**Assignment**
Output exactly the lines below, starting with the line that has "End-to-End Object Detection" and going on through the line that has "Deep Networks with", both included, and no other lines.

**Records to use**
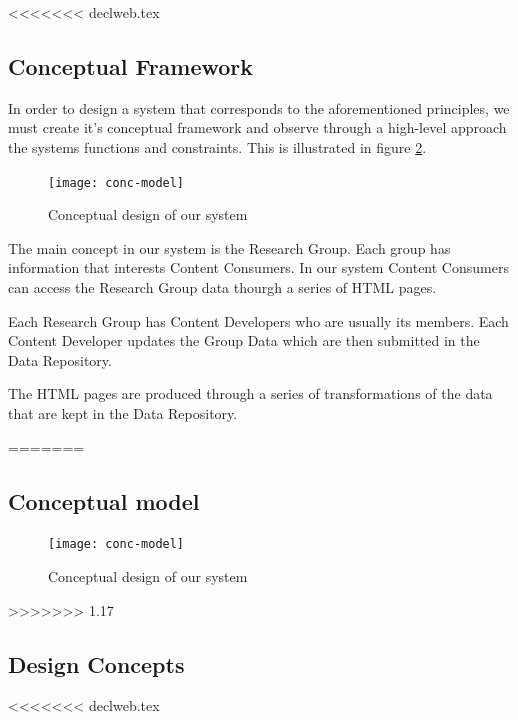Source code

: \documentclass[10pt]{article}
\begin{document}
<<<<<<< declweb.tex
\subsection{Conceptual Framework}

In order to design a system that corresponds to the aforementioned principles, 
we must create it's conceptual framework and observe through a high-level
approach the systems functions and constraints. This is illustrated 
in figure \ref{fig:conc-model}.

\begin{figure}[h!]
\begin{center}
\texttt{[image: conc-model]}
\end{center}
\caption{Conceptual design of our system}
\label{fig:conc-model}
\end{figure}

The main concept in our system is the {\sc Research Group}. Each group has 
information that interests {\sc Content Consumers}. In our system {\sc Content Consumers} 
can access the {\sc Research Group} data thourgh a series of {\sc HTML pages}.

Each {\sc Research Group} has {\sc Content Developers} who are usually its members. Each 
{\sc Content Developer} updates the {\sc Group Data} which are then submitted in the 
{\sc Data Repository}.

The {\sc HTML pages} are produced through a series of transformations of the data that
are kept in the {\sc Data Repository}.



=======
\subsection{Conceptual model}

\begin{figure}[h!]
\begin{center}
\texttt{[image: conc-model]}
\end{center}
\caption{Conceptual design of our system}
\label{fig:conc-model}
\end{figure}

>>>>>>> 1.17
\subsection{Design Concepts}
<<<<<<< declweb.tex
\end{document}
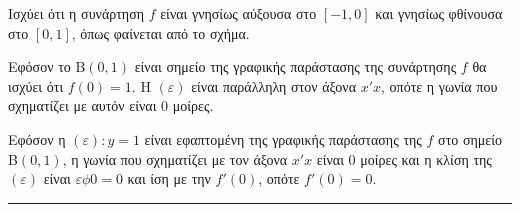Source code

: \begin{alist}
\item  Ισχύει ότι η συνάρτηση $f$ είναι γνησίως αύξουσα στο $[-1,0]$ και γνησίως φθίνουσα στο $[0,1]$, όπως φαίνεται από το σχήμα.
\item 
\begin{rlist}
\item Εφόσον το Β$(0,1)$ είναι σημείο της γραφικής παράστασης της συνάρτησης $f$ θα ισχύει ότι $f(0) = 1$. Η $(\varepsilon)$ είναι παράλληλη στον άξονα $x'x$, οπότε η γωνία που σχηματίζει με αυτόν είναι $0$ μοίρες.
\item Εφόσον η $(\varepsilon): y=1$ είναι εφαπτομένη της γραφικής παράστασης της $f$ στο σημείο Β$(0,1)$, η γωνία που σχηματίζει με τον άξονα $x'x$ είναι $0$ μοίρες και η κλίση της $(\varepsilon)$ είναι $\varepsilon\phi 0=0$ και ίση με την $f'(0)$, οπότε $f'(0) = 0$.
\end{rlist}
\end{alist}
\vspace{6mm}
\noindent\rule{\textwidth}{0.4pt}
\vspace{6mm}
...
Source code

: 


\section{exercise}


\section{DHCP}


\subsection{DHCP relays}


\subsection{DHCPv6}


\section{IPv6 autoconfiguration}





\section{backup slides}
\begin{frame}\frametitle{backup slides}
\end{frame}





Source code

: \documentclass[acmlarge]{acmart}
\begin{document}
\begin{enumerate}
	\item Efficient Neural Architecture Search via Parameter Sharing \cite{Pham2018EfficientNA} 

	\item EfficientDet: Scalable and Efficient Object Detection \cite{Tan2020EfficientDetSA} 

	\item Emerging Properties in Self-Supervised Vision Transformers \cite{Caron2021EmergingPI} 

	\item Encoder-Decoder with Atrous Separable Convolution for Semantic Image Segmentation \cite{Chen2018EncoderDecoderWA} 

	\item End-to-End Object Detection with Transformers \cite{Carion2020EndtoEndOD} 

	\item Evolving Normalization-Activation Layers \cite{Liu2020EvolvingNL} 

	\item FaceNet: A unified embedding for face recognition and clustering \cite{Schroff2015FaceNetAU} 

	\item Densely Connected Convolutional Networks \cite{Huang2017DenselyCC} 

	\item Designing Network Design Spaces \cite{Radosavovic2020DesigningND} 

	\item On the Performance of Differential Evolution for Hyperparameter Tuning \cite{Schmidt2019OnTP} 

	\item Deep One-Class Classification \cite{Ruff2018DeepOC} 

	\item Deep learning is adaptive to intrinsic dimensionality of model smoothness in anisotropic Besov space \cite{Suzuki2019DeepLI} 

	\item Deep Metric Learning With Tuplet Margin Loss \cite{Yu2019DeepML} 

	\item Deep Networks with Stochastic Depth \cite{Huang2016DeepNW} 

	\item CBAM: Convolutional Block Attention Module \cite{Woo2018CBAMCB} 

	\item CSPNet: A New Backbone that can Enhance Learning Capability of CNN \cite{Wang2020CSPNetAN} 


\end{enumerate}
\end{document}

**Exercise answer**
	\item End-to-End Object Detection with Transformers \cite{Carion2020EndtoEndOD} 

	\item Evolving Normalization-Activation Layers \cite{Liu2020EvolvingNL} 

	\item FaceNet: A unified embedding for face recognition and clustering \cite{Schroff2015FaceNetAU} 

	\item Densely Connected Convolutional Networks \cite{Huang2017DenselyCC} 

	\item Designing Network Design Spaces \cite{Radosavovic2020DesigningND} 

	\item On the Performance of Differential Evolution for Hyperparameter Tuning \cite{Schmidt2019OnTP} 

	\item Deep One-Class Classification \cite{Ruff2018DeepOC} 

	\item Deep learning is adaptive to intrinsic dimensionality of model smoothness in anisotropic Besov space \cite{Suzuki2019DeepLI} 

	\item Deep Metric Learning With Tuplet Margin Loss \cite{Yu2019DeepML} 

	\item Deep Networks with Stochastic Depth \cite{Huang2016DeepNW} 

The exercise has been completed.